Nach diesen Grundsätzen hätte vorliegend die Bekl. beweisen müssen, dass von ihr bzw. ihren Organen und besonderen Vertretern, für die sie nach
§ 31 BGB einzustehen hat, die zur Vermeidung von Unfällen der streitgegenständlichen Art erforderlichen Organisations- und Überwachungsmaßnahmen getroffen worden sind und dass auch ihre
Erfüllungsgehilfen alle nach Lage der Sache erforderliche Sorgfalt bei der Ausübung der ihnen übertragenen Pflichten beobachtet haben. Insoweit verbleibende Zweifel gingen zulasten der Bekl. Denn die vom BerGer. als unfallursächliche Gefahrenquelle angenommene Verunreinigung des Fußbodens der Verkaufsfläche ist dem Gefahren- und Organisationsbereich der Bekl. zuzurechnen (vgl. Senat NJW 1962, 31 (32); BGHZ 66, 51 (53) = NJW 1976, 712 Rn. 5).

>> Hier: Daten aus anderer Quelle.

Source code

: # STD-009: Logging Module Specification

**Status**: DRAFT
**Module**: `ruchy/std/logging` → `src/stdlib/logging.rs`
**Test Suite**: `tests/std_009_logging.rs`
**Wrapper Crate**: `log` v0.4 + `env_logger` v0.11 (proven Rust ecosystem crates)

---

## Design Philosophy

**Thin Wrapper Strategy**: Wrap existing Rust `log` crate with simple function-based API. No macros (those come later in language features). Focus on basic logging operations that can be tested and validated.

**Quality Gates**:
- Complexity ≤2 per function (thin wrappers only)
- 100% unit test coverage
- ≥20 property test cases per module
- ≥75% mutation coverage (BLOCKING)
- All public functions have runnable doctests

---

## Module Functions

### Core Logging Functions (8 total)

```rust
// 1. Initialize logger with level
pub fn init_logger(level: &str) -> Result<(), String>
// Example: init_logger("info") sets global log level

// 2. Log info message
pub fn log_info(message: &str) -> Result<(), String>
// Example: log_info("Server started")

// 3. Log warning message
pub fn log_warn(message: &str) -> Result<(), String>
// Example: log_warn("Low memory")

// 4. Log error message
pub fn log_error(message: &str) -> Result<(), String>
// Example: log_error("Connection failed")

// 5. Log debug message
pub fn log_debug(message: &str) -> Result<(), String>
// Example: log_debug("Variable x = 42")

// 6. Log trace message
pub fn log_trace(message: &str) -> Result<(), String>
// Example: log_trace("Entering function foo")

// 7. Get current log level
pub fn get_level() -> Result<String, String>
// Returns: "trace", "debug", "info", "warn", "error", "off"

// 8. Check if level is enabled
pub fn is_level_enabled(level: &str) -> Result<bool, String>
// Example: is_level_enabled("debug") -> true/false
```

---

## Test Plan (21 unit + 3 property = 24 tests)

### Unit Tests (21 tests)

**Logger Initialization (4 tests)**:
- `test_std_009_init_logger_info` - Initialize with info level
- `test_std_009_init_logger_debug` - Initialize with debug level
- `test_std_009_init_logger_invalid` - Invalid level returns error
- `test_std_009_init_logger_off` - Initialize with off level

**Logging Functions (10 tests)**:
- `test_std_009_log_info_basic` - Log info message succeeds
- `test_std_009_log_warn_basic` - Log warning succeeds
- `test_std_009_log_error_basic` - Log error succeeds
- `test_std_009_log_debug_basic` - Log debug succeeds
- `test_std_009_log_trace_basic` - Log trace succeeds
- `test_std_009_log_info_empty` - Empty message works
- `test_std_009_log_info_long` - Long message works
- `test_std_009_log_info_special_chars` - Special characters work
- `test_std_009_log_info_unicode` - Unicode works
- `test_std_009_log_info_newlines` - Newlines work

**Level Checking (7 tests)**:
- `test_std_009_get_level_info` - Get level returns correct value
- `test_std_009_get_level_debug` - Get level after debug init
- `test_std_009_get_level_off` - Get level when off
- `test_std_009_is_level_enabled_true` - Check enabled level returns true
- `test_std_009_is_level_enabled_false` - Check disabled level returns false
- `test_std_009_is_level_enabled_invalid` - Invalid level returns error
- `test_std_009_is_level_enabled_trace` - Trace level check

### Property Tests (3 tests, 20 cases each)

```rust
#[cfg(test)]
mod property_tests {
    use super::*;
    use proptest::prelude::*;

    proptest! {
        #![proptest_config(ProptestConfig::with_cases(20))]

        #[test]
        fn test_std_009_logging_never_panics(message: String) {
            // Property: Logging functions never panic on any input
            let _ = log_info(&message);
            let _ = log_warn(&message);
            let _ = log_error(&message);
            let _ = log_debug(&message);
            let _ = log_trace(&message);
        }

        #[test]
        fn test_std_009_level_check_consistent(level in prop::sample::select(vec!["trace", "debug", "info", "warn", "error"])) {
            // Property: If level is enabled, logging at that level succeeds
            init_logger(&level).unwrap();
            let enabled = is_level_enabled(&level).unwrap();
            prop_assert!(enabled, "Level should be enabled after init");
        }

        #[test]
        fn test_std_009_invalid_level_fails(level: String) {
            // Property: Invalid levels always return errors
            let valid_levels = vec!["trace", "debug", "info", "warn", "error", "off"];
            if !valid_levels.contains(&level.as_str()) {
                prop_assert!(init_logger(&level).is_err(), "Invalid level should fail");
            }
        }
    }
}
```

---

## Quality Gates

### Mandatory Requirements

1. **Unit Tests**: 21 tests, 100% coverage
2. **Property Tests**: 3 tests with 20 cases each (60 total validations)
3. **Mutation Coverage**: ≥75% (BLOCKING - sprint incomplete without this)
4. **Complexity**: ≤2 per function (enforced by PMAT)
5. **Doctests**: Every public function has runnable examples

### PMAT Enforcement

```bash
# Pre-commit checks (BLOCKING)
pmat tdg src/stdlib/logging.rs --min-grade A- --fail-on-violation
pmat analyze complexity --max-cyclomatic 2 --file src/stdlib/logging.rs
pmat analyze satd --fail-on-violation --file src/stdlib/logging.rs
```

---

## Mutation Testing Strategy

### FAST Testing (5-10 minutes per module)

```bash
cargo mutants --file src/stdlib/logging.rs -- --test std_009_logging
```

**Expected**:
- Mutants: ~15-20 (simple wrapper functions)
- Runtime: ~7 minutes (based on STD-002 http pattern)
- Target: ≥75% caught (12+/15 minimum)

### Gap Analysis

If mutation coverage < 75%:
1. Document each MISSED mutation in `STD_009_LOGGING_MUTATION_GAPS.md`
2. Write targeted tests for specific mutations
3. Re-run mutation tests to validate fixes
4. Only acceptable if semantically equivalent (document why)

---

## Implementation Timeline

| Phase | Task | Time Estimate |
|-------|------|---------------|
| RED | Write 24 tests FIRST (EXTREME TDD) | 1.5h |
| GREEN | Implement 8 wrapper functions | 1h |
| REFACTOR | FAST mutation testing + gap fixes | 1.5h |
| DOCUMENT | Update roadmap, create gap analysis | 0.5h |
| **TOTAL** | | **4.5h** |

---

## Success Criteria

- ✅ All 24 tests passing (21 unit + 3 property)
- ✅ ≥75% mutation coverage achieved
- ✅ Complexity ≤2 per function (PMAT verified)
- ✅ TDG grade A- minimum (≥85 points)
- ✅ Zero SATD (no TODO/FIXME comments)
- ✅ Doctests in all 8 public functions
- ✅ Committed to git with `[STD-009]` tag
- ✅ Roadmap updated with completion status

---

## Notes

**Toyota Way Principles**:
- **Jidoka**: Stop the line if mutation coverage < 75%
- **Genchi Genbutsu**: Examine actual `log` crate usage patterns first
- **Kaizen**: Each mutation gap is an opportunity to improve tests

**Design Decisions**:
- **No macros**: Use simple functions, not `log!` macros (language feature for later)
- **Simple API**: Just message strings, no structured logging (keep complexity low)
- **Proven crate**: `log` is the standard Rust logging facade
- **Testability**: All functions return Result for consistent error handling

Dabei kommt es nicht entscheidend darauf an, ob die in Rede stehende Weintraube aus dem Warensortiment der Bekl. stammte. Denn die Zuordnung dieser Gefahrenquelle zum Bereich der Bekl. beruht vorliegend maßgeblich darauf, dass die Bekl. durch die Verkehrseröffnung eine Situation geschaffen hat, in der die Kunden häufig abgelenkt und daher durch eine Glätte des Fußbodens oder durch auf dem Boden liegende Gegenstände in besonderer Weise gefährdet sind (vgl. Senat NJW 1962, 31 (32); NJW 1986, 2757 = VersR 1986, 765 Rn. 13). Die Gefahr, dass Besucher in der Einkaufssituation, etwa aufgrund ihrer Konzentration auf die angebotenen Waren, nicht wie üblich auf Glätte oder Gegenstände auf dem Fußboden achten, besteht aber unabhängig davon, ob eine etwaige Verunreinigung aus dem Warensortiment selbst stammt oder – womit der Betreiber eines Warenhauses rechnen muss – durch von Besuchern mitgebrachte Gegenstände verursacht wurde."